How to Get the Most Out of the Alaska Airlines Mileage Plan

Alaska Airlines has one of the best frequent-flier programs — here's how to use it.

Alaska Airlines aircraft up in the air after taking off from Norman Y. Mineta San Jose International Airport, Silicon Valley
Photo: Andrei Stanescu/Getty Images

If you don’t live on the West Coast, you might forget about Alaska Airlines. It’s only the fifth-largest airline in the U.S., and it carries just a fifth of the passengers that the biggest domestic airline, American Airlines, does.

However, Alaska Airlines’ frequent-flier program, Mileage Plan, is one of the best in the world thanks to fantastic earning rates, an award chart with great redemption values, and top-shelf international partners like Cathay Pacific and Emirates.

Here’s what you need to know about the Alaska Airlines Mileage Plan in order to make the most of it.

The Alaska Airlines Mileage Plan

Mileage Plan is the loyalty program for Alaska Airlines. Other airlines (including American and United) have transitioned to revenue-based mileage programs where travelers can earn and redeem miles based on the cash value of tickets. The Alaska Airlines Mileage Plan remains one of the only remaining holdouts where fliers can still earn miles based on the distances they fly and redeem them based on region. Mileage Plan offers some pretty great bonus opportunities to boot. Let’s get into the details.

How to Earn Alaska Airlines Mileage Plan Miles

The two best ways to earn Alaska Airlines Mileage Plan miles are by flying and using a co-branded rewards credit card.

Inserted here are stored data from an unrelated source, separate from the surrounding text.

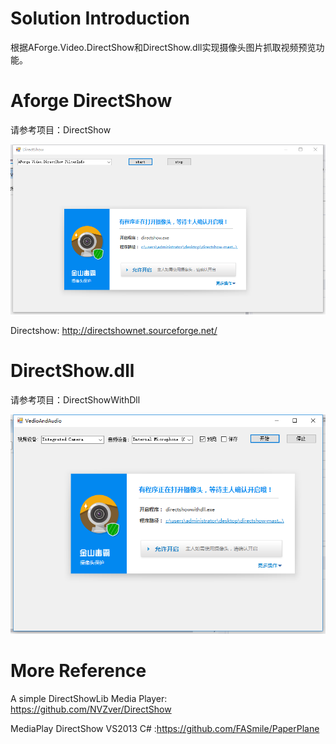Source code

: # Solution Introduction

根据AForge.Video.DirectShow和DirectShow.dll实现摄像头图片抓取视频预览功能。

# Aforge DirectShow

请参考项目：DirectShow

![AforgeDirectShow](https://github.com/BoonyaCSharp-ASP/DirectShow/raw/master/images/AforgeDirectShow.png)

Directshow: http://directshownet.sourceforge.net/

# DirectShow.dll

请参考项目：DirectShowWithDll

![DirectShowDLL](https://github.com/BoonyaCSharp-ASP/DirectShow/raw/master/images/DirectShowDLL.png)

# More Reference

A simple DirectShowLib Media Player: https://github.com/NVZver/DirectShow

MediaPlay DirectShow VS2013 C# :https://github.com/FASmile/PaperPlane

Mileage Plan works like many frequent-flier programs used to: travelers earn award miles (the ones that you can redeem for free tickets) based on the distance of a flight and the class of the ticket they purchase. On Alaska Airlines’ own flights, you earn 100 percent of the distance flown on most economy tickets, 125-150 percent for higher-priced economy tickets, and 175 percent on first-class fares.

The earning rates on Alaska’s 18 partner airlines vary depending on the carrier and the fare class. For example, on Singapore Airlines flights, you can earn between 50-350 percent of miles flown (depending on your ticket), while on Icelandair, it’s just 25-250 percent. Double-check your potential mileage haul before crediting flights to Alaska rather than another partner.

Alaska Airlines miles expire 24 months after your last account activity, which includes earning or redeeming as little as a single mile. Because of that, keeping your miles alive is not too difficult.

Aside from flying, the single best way to rack up Alaska Airlines miles quickly is to get the airline’s co-branded credit card, the Alaska Airlines Visa Credit Card from Bank of America.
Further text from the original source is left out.